My car was hit two weeks ago by another vacuous LA burnout. There weren’t any injuries, but I was subjected to the thrilling roller coaster ride of insurance company phone calls, repair shop appointments, and rental car confirmations. There was also a hovering tension that the other driver would devise a nice piece of fiction to wiggle his way out of responsibility, and at the conclusion of the proceedings…there was the fear.

It’s typical to be jittery behind the wheel after a smash, but I’ve realized that this gun-shy, knee-jerk reaction never sits too deeply beneath the surface, regardless of my station, environment, or circumstances. I walk through the world with a wary eye, untrusting and cautious, nervous and neurotic. I want controllable variables in an uncontrollable game, and the desire to maintain that power puts me in uncomfortable positions. This recent situation falls under a much larger umbrella, and lands in line with a trend that appears to be growing only more potent with each passing year.

As an introvert, I gain energy from my own fuel cells, as opposed to needing someone else’s power pack. I’m self-reliant and feel most at peace when I know that nothing will disrupt my carefully-calculated balance. I’m more productive and relaxed when I’m not watching for curveballs in the batter’s box.

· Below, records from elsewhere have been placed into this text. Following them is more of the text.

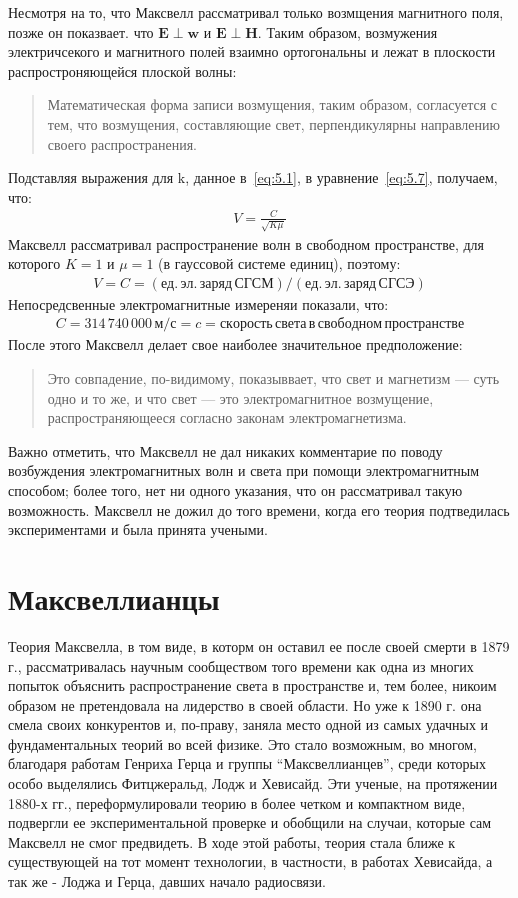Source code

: \documentclass[12pt, oneside, a4paper]{article}
\begin{document}
Несмотря на то, что Максвелл рассматривал только возмщения магнитного поля, позже он показвает. что $\mathbf{E}\perp\mathbf{w}$ и $\mathbf{E}\perp\mathbf{H}$. Таким образом, возмужения электричсекого и магнитного полей  взаимно ортогональны и  лежат в плоскости распростроняющейся плоской волны:
\begin{quote}\small
Математическая форма записи возмущения, таким образом, согласуется с тем, что возмущения, составляющие свет, перпендикулярны направлению своего распространения.
\end{quote}
Подставляя выражения для $\mathrm{k}$, данное в~\eqref{eq:5.1}, в уравнение~\eqref{eq:5.7}, получаем, что:
\begin{align*}
V=\frac{C}{\sqrt{K\mu}}
\end{align*}
Максвелл рассматривал распространение волн в свободном пространстве, для которого $K=1$ и $\mu=1$ (в гауссовой системе единиц), поэтому:
\begin{align*}
V=C=(ед.\,эл.\,заряд\,СГСМ)/(ед.\,эл.\,заряд\,СГСЭ)
\end{align*}
Непосредсвенные электромагнитные измереняи показали, что:
\begin{align*}
C=314\,740\,000\, м/с=c=скорость\,света\,в\,свободном\,пространстве
\end{align*}
После этого Максвелл делает свое наиболее значительное предположение:
\begin{quote}
Это совпадение, по-видимому, показыввает, что свет и магнетизм --- суть одно и то же, и что свет --- это электромагнитное возмущение, распространяющееся согласно законам электромагнетизма.
\end{quote} 

Важно отметить, что Максвелл не дал никаких комментарие по поводу возбуждения электромагнитных волн и света при помощи электромагнитным способом; более того, нет ни одного указания, что он рассматривал такую возможность. Максвелл не дожил до того времени, когда его теория подтведилась экспериментами и была принята учеными. 
\section*{Максвеллианцы}
Теория Максвелла, в том виде, в которм он оставил ее после своей смерти в 1879 г., рассматривалась научным сообществом того времени как одна из многих попыток объяснить распространение света в пространстве и, тем более, никоим образом не претендовала на лидерство в своей области. Но уже к 1890 г. она смела своих конкурентов и, по-праву, заняла место одной из самых удачных и фундаментальных теорий во всей физике. Это стало возможным, во многом, благодаря работам Генриха Герца и группы ``Максвеллианцев'', среди которых особо выделялись Фитцжеральд, Лодж и Хевисайд. Эти ученые, на протяжении 1880-х гг., переформулировали теорию в более четком и компактном виде, подвергли ее экспериментальной проверке  и обобщили на случаи, которые сам Максвелл не смог предвидеть. В ходе этой работы, теория стала ближе к существующей на тот момент технологии, в частности, в работах Хевисайда, а так же - Лоджа и Герца, давших начало радиосвязи.
\end{document}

But how far will I go to maintain these systems?

Will fear and trauma always hold the pen, charting my course from point A to point B, or will I regain the sense of freedom I found as a younger man, chasing a future of hope and potential? Is it possible to uncover a layer of my psyche that’s willing to bend and morph to accommodate surprises and the hidden gems waiting in the wings?

These are questions not easily answered, and there’s no definitive proof that one lifestyle is necessarily more optimum than another. But fear is a sturdy beast, and it will take some strategy to murder a monster that retains residency in the mind.